Gli incessanti bombardamenti contro la Striscia di Gaza hanno sempre meno giornalisti a documentarli. Giovedì scorso l’esercito israeliano ha ucciso cinque reporter palestinesi dopo aver lanciato un proiettile contro il loro furgone parcheggiato davanti all’ospedale Al Awda, nel campo profughi di Nuseirat (Gaza centrale). Con queste morti, secondo il Sindacato dei giornalisti palestinesi, più di 190 giornalisti palestinesi sono morti per mano dell’esercito israeliano dall’attacco di Hamas del 7 ottobre dello scorso anno. L’ufficio stampa di Gaza porta la cifra a 201. Si tratta di un gruppo particolarmente punito in questo conflitto, sebbene il livello di distruzione umana a Gaza vada ben oltre. Nelle ultime ore almeno 43 civili palestinesi sono morti in seguito a diversi attacchi israeliani contro la Striscia, uno dei quali contro un ospedale. Ciò porta il bilancio delle vittime a Gaza dall’inizio del conflitto a oltre 45.400.
Gli ultimi cinque giornalisti palestinesi uccisi lavoravano per il canale televisivo Al Quds Al Youm, che ha spesso trasmesso messaggi favorevoli alla Jihad islamica. In una fotografia scattata dopo l’attentato e verificata dall’agenzia americana Associated Press, si vede il furgone dove si trovavano i cinque reporter in fiamme e su cui era chiaramente contrassegnata la scritta Press. Tuttavia, l’esercito israeliano ha affermato di avere informazioni “attendibili” secondo cui le cinque persone decedute erano miliziani della Jihad islamica che “si spacciavano per giornalisti”.

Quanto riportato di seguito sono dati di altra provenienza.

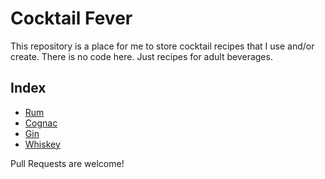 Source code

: Cocktail Fever
=========

This repository is a place for me to store cocktail recipes that I use and/or create. There is no code here. Just recipes for adult beverages.

## Index


* [Rum](rum.md)
* [Cognac](cognac.md)
* [Gin](gin.md)
* [Whiskey](whiskey.md)

Pull Requests are welcome!
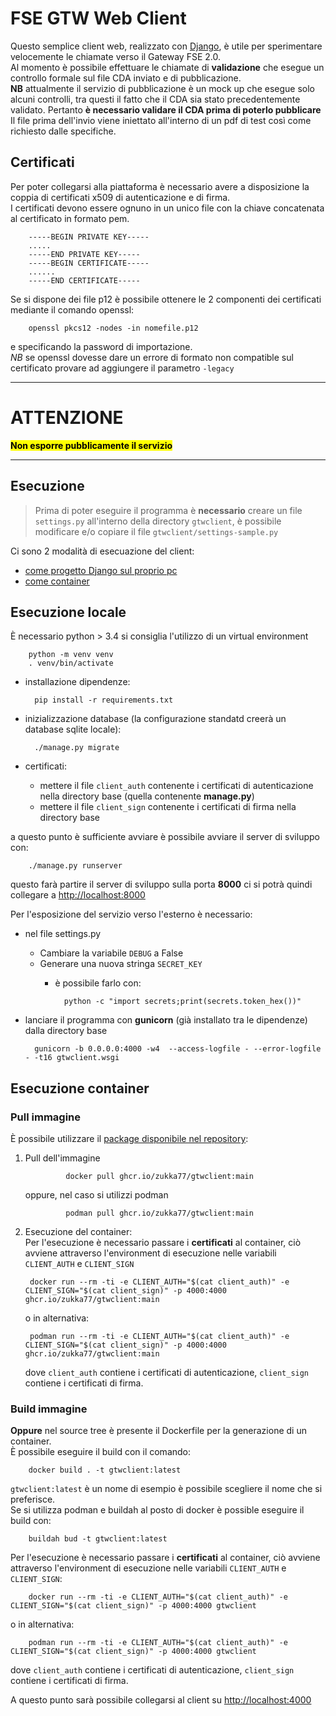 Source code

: # FSE GTW Web Client
Questo semplice client web, realizzato con [Django](https://www.djangoproject.com/), è utile per sperimentare velocemente le chiamate verso il Gateway FSE 2.0.  
Al momento è possibile effettuare le chiamate di **validazione** che esegue un controllo formale sul file CDA inviato e di pubblicazione.  
**NB** attualmente il servizio di pubblicazione è un mock up che esegue solo alcuni controlli, tra questi il fatto che il CDA sia stato precedentemente validato. Pertanto **è necessario validare il CDA prima di poterlo pubblicare**  
Il file prima dell'invio viene iniettato all'interno di un pdf di test così come richiesto dalle specifiche.  

## Certificati

Per poter collegarsi alla piattaforma è necessario avere a disposizione la coppia di certificati x509 di autenticazione e di firma.  
I certificati devono essere ognuno in un unico file con la chiave concatenata al certificato in formato pem.

        -----BEGIN PRIVATE KEY-----
        .....
        -----END PRIVATE KEY-----
        -----BEGIN CERTIFICATE-----
        ......
        -----END CERTIFICATE-----


Se si dispone dei file p12 è possibile ottenere le 2 componenti dei certificati mediante il comando openssl:

        openssl pkcs12 -nodes -in nomefile.p12

e specificando la password di importazione.  
*NB* se openssl dovesse dare un errore di formato non compatible sul certificato provare ad aggiungere il parametro `-legacy`

--- 

# ATTENZIONE

<mark>**Non esporre pubblicamente il servizio**</mark>

---

## Esecuzione

> Prima di poter eseguire il programma è **necessario** creare un file `settings.py` all'interno della directory `gtwclient`, è possibile modificare e/o copiare il file `gtwclient/settings-sample.py`  

Ci sono 2 modalità di esecuazione del client:
* [come progetto Django sul proprio pc](#esecuzione-locale)
* [come container](#esecuzione-container)
## Esecuzione locale

È necessario python > 3.4 
si consiglia l'utilizzo di un virtual environment

        python -m venv venv
        . venv/bin/activate

- installazione dipendenze:

        pip install -r requirements.txt

- inizializzazione database (la configurazione standatd creerà un database sqlite locale):

        ./manage.py migrate

- certificati:
  - mettere il file `client_auth` contenente i certificati di autenticazione nella directory base (quella contenente **manage.py**)
  - mettere il file `client_sign` contenente i certificati di firma nella directory base

a questo punto è sufficiente avviare è possibile avviare il server di sviluppo con:

        ./manage.py runserver

questo farà partire il server di sviluppo sulla porta **8000** ci si potrà quindi collegare a [http://localhost:8000](http://localhost:8000)

Per l'esposizione del servizio verso l'esterno è necessario:

- nel file settings.py
  - Cambiare la variabile `DEBUG` a False
  - Generare una nuova stringa `SECRET_KEY`
    - è possibile farlo con:
  
            python -c "import secrets;print(secrets.token_hex())"


- lanciare il programma con **gunicorn** (già installato tra le dipendenze) dalla directory base

        gunicorn -b 0.0.0.0:4000 -w4  --access-logfile - --error-logfile - -t16 gtwclient.wsgi


## Esecuzione container

### Pull immagine

È possibile utilizzare il [package disponibile nel repository](https://github.com/zukka77/gtwclient/pkgs/container/gtwclient):

1. Pull dell'immagine

                docker pull ghcr.io/zukka77/gtwclient:main

   oppure, nel caso si utilizzi podman

                podman pull ghcr.io/zukka77/gtwclient:main

2. Esecuzione del container:   
   Per l'esecuzione è necessario passare i **certificati** al container, ciò avviene attraverso l'environment di esecuzione nelle variabili `CLIENT_AUTH` e `CLIENT_SIGN`

        docker run --rm -ti -e CLIENT_AUTH="$(cat client_auth)" -e CLIENT_SIGN="$(cat client_sign)" -p 4000:4000 ghcr.io/zukka77/gtwclient:main

   o in alternativa:

        podman run --rm -ti -e CLIENT_AUTH="$(cat client_auth)" -e CLIENT_SIGN="$(cat client_sign)" -p 4000:4000 ghcr.io/zukka77/gtwclient:main

   dove `client_auth` contiene i certificati di autenticazione, `client_sign` contiene i certificati di firma.  


### Build immagine

**Oppure** nel source tree è presente il Dockerfile per la generazione di un container.  
È possibile eseguire il build con il comando:

        docker build . -t gtwclient:latest

`gtwclient:latest` è un nome di esempio è possibile scegliere il nome che si preferisce.  
Se si utilizza podman e buildah al posto di docker è possible eseguire il build con:

        buildah bud -t gtwclient:latest

Per l'esecuzione è necessario passare i **certificati** al container, ciò avviene attraverso l'environment di esecuzione nelle variabili `CLIENT_AUTH` e `CLIENT_SIGN`:

        docker run --rm -ti -e CLIENT_AUTH="$(cat client_auth)" -e CLIENT_SIGN="$(cat client_sign)" -p 4000:4000 gtwclient

o in alternativa:

        podman run --rm -ti -e CLIENT_AUTH="$(cat client_auth)" -e CLIENT_SIGN="$(cat client_sign)" -p 4000:4000 gtwclient

dove `client_auth` contiene i certificati di autenticazione, `client_sign` contiene i certificati di firma.  

A questo punto sarà possibile collegarsi al client su [http://localhost:4000](http://localhost:4000)
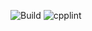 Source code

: ![Build](https://github.com/haseebs/online-pruners/actions/workflows/cmake.yml/badge.svg?event=push) ![cpplint](https://github.com/haseebs/online-pruners/actions/workflows/cpplint.yml/badge.svg?event=push)

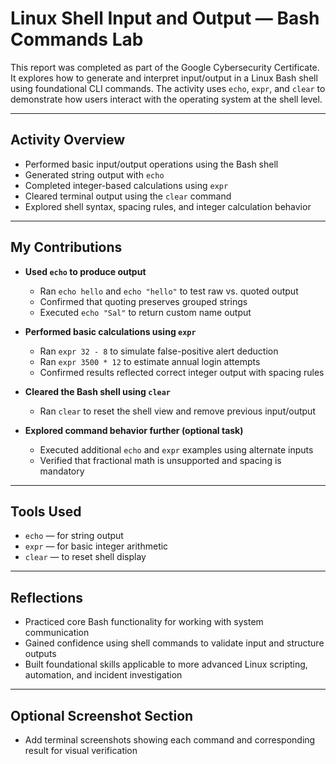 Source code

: # Linux Shell Input and Output — Bash Commands Lab

This report was completed as part of the Google Cybersecurity Certificate. It explores how to generate and interpret input/output in a Linux Bash shell using foundational CLI commands. The activity uses `echo`, `expr`, and `clear` to demonstrate how users interact with the operating system at the shell level.

---

## Activity Overview

- Performed basic input/output operations using the Bash shell
- Generated string output with `echo`
- Completed integer-based calculations using `expr`
- Cleared terminal output using the `clear` command
- Explored shell syntax, spacing rules, and integer calculation behavior

---

## My Contributions

- **Used `echo` to produce output**
  - Ran `echo hello` and `echo "hello"` to test raw vs. quoted output
  - Confirmed that quoting preserves grouped strings
  - Executed `echo "Sal"` to return custom name output

- **Performed basic calculations using `expr`**
  - Ran `expr 32 - 8` to simulate false-positive alert deduction
  - Ran `expr 3500 * 12` to estimate annual login attempts
  - Confirmed results reflected correct integer output with spacing rules

- **Cleared the Bash shell using `clear`**
  - Ran `clear` to reset the shell view and remove previous input/output

- **Explored command behavior further (optional task)**
  - Executed additional `echo` and `expr` examples using alternate inputs
  - Verified that fractional math is unsupported and spacing is mandatory

---

## Tools Used

- `echo` — for string output
- `expr` — for basic integer arithmetic
- `clear` — to reset shell display

---

## Reflections

- Practiced core Bash functionality for working with system communication
- Gained confidence using shell commands to validate input and structure outputs
- Built foundational skills applicable to more advanced Linux scripting, automation, and incident investigation

---

## Optional Screenshot Section

- Add terminal screenshots showing each command and corresponding result for visual verification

Sia il Comitato per la protezione dei giornalisti (CPJ), organizzazione internazionale con sede a New York, sia il sindacato palestinese hanno confermato che le cinque persone lavoravano come reporter e hanno denunciato con forza la loro morte. “L’attacco israeliano al loro veicolo (…) significa che almeno nove giornalisti di Gaza sono stati uccisi in meno di due settimane. La comunità internazionale deve agire ora per proteggere i giornalisti palestinesi a Gaza e porre fine all’impunità di Israele”, ha affermato il direttore del CPJ Carlos Martínez de la Serna.
#Gaza: Il CPJ è devastato dalle notizie secondo cui cinque giornalisti e operatori dei media sono stati uccisi all’interno del loro veicolo televisivo da un attacco israeliano nel campo di Nuseirat.
I giornalisti sono civili e vanno sempre protetti.#ThisMustStop https://t.co/JjTS2IPK4b— CPJ MENA (@CPJMENA) 26 dicembre 2024
Tuttavia, tramite un messaggio sul proprio account sul social network “L’aeronautica israeliana ha effettuato un preciso attacco contro una cellula terroristica della Jihad islamica all’interno di un veicolo nella zona di Nuseirat. Diversi terroristi della Jihad sono stati eliminati”, si legge nella nota. Il tweet offre come prova un documento presumibilmente preparato dalla Jihad in cui compaiono i nomi dei cinque reporter e in cui viene attribuito loro un grado militare all’interno dell’organizzazione islamista.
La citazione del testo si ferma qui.